Records contained in a dataset:

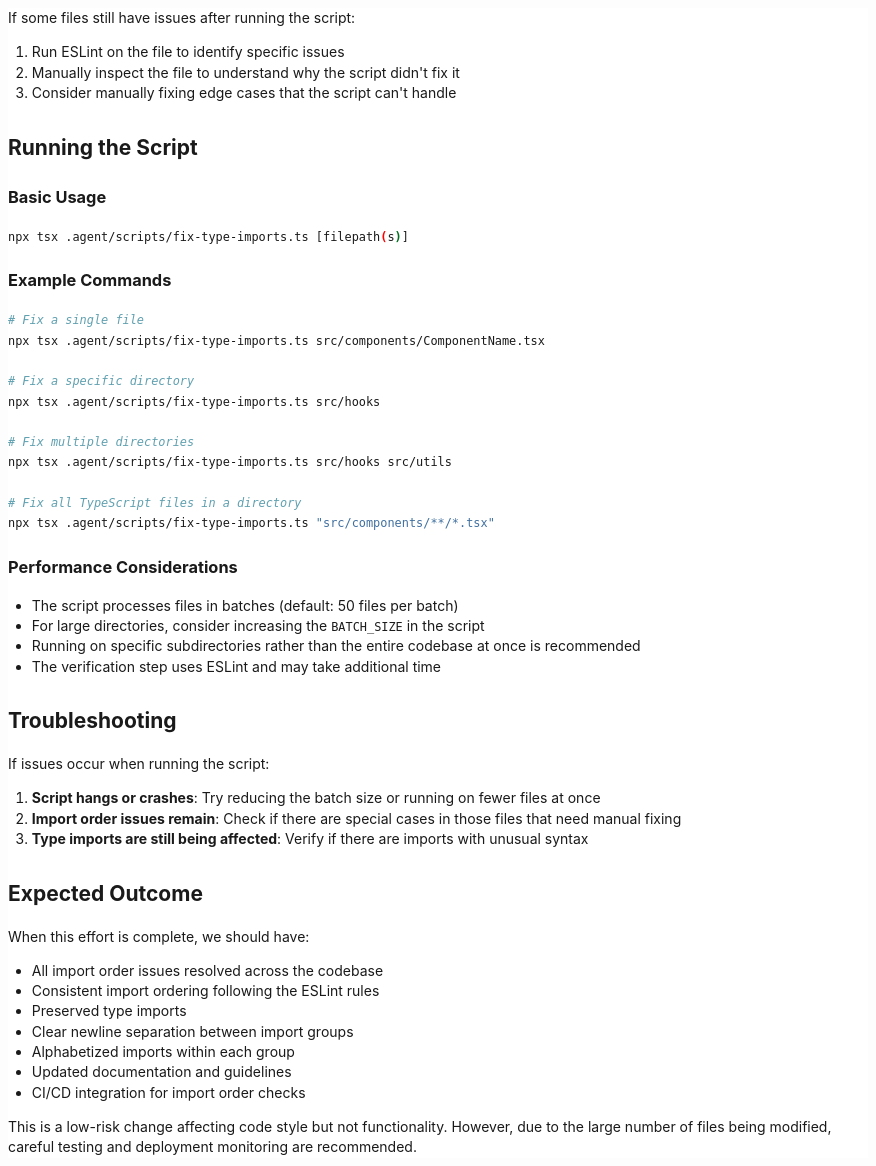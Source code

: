 If some files still have issues after running the script:

1. Run ESLint on the file to identify specific issues
2. Manually inspect the file to understand why the script didn't fix it
3. Consider manually fixing edge cases that the script can't handle

## Running the Script

### Basic Usage

```bash
npx tsx .agent/scripts/fix-type-imports.ts [filepath(s)]
```

### Example Commands

```bash
# Fix a single file
npx tsx .agent/scripts/fix-type-imports.ts src/components/ComponentName.tsx

# Fix a specific directory
npx tsx .agent/scripts/fix-type-imports.ts src/hooks

# Fix multiple directories
npx tsx .agent/scripts/fix-type-imports.ts src/hooks src/utils

# Fix all TypeScript files in a directory
npx tsx .agent/scripts/fix-type-imports.ts "src/components/**/*.tsx"
```

### Performance Considerations

- The script processes files in batches (default: 50 files per batch)
- For large directories, consider increasing the `BATCH_SIZE` in the script
- Running on specific subdirectories rather than the entire codebase at once is recommended
- The verification step uses ESLint and may take additional time

## Troubleshooting

If issues occur when running the script:

1. **Script hangs or crashes**: Try reducing the batch size or running on fewer files at once
2. **Import order issues remain**: Check if there are special cases in those files that need manual fixing
3. **Type imports are still being affected**: Verify if there are imports with unusual syntax

## Expected Outcome

When this effort is complete, we should have:

- All import order issues resolved across the codebase
- Consistent import ordering following the ESLint rules
- Preserved type imports
- Clear newline separation between import groups
- Alphabetized imports within each group
- Updated documentation and guidelines
- CI/CD integration for import order checks

This is a low-risk change affecting code style but not functionality. However, due to the large number of files being modified, careful testing and deployment monitoring are recommended.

Work to complete:
What number of lines in the data above include the string "there"? Answer with that number only.

Response box:
2